BRIEF: In the entries that follow, identify the line containing "- [ ] **3.4** Integration tests" and return it together with all later lines, exactly as they appear.

SUPPLIED ENTRIES:
# # # # #
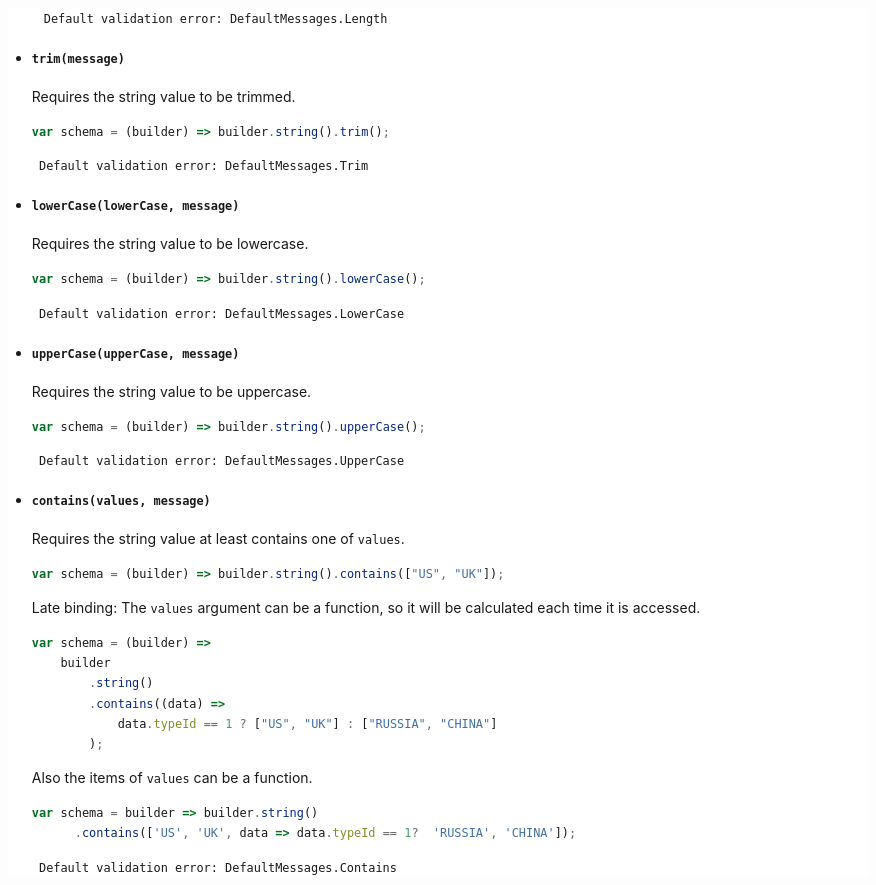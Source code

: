          Default validation error: DefaultMessages.Length

-   #### `trim(message)`

    Requires the string value to be trimmed.

    ```js
    var schema = (builder) => builder.string().trim();
    ```

         Default validation error: DefaultMessages.Trim

-   #### `lowerCase(lowerCase, message)`

    Requires the string value to be lowercase.

    ```js
    var schema = (builder) => builder.string().lowerCase();
    ```

         Default validation error: DefaultMessages.LowerCase

-   #### `upperCase(upperCase, message)`

    Requires the string value to be uppercase.

    ```js
    var schema = (builder) => builder.string().upperCase();
    ```

         Default validation error: DefaultMessages.UpperCase

-   #### `contains(values, message)`

    Requires the string value at least contains one of `values`.

    ```js
    var schema = (builder) => builder.string().contains(["US", "UK"]);
    ```

    Late binding: The `values` argument can be a function, so it will be calculated each time it is accessed.

    ```js
    var schema = (builder) =>
        builder
            .string()
            .contains((data) =>
                data.typeId == 1 ? ["US", "UK"] : ["RUSSIA", "CHINA"]
            );
    ```

    Also the items of `values` can be a function.

    ```js
    var schema = builder => builder.string()
          .contains(['US', 'UK', data => data.typeId == 1?  'RUSSIA', 'CHINA']);
    ```

         Default validation error: DefaultMessages.Contains
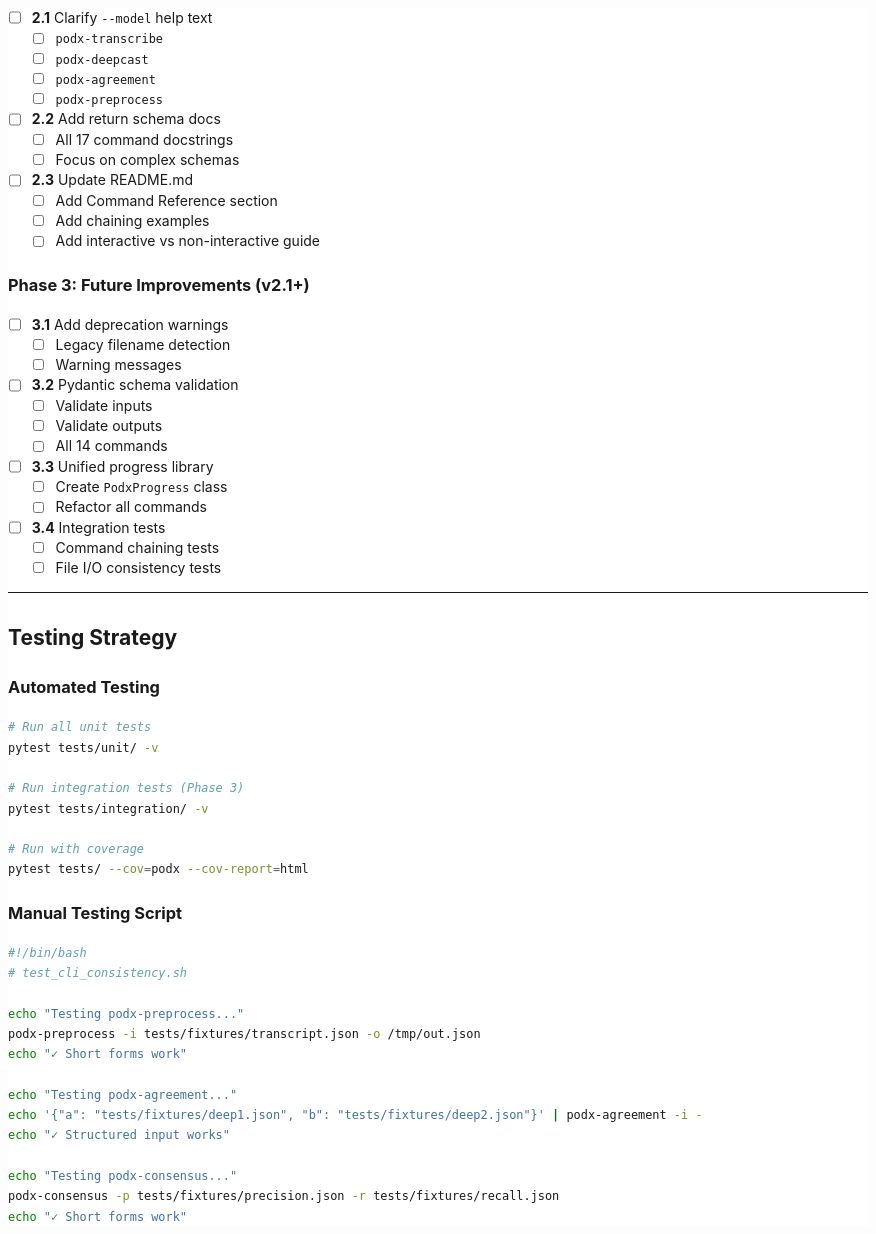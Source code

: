 - [ ] **2.1** Clarify `--model` help text
  - [ ] `podx-transcribe`
  - [ ] `podx-deepcast`
  - [ ] `podx-agreement`
  - [ ] `podx-preprocess`

- [ ] **2.2** Add return schema docs
  - [ ] All 17 command docstrings
  - [ ] Focus on complex schemas

- [ ] **2.3** Update README.md
  - [ ] Add Command Reference section
  - [ ] Add chaining examples
  - [ ] Add interactive vs non-interactive guide

### Phase 3: Future Improvements (v2.1+)

- [ ] **3.1** Add deprecation warnings
  - [ ] Legacy filename detection
  - [ ] Warning messages

- [ ] **3.2** Pydantic schema validation
  - [ ] Validate inputs
  - [ ] Validate outputs
  - [ ] All 14 commands

- [ ] **3.3** Unified progress library
  - [ ] Create `PodxProgress` class
  - [ ] Refactor all commands

- [ ] **3.4** Integration tests
  - [ ] Command chaining tests
  - [ ] File I/O consistency tests

---

## Testing Strategy

### Automated Testing
```bash
# Run all unit tests
pytest tests/unit/ -v

# Run integration tests (Phase 3)
pytest tests/integration/ -v

# Run with coverage
pytest tests/ --cov=podx --cov-report=html
```

### Manual Testing Script
```bash
#!/bin/bash
# test_cli_consistency.sh

echo "Testing podx-preprocess..."
podx-preprocess -i tests/fixtures/transcript.json -o /tmp/out.json
echo "✓ Short forms work"

echo "Testing podx-agreement..."
echo '{"a": "tests/fixtures/deep1.json", "b": "tests/fixtures/deep2.json"}' | podx-agreement -i -
echo "✓ Structured input works"

echo "Testing podx-consensus..."
podx-consensus -p tests/fixtures/precision.json -r tests/fixtures/recall.json
echo "✓ Short forms work"
```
# # # # #
SOLUTION TO THE PROBLEM:
- [ ] **3.4** Integration tests
  - [ ] Command chaining tests
  - [ ] File I/O consistency tests

---

## Testing Strategy

### Automated Testing
```bash
# Run all unit tests
pytest tests/unit/ -v

# Run integration tests (Phase 3)
pytest tests/integration/ -v

# Run with coverage
pytest tests/ --cov=podx --cov-report=html
```

### Manual Testing Script
```bash
#!/bin/bash
# test_cli_consistency.sh

echo "Testing podx-preprocess..."
podx-preprocess -i tests/fixtures/transcript.json -o /tmp/out.json
echo "✓ Short forms work"

echo "Testing podx-agreement..."
echo '{"a": "tests/fixtures/deep1.json", "b": "tests/fixtures/deep2.json"}' | podx-agreement -i -
echo "✓ Structured input works"

echo "Testing podx-consensus..."
podx-consensus -p tests/fixtures/precision.json -r tests/fixtures/recall.json
echo "✓ Short forms work"
```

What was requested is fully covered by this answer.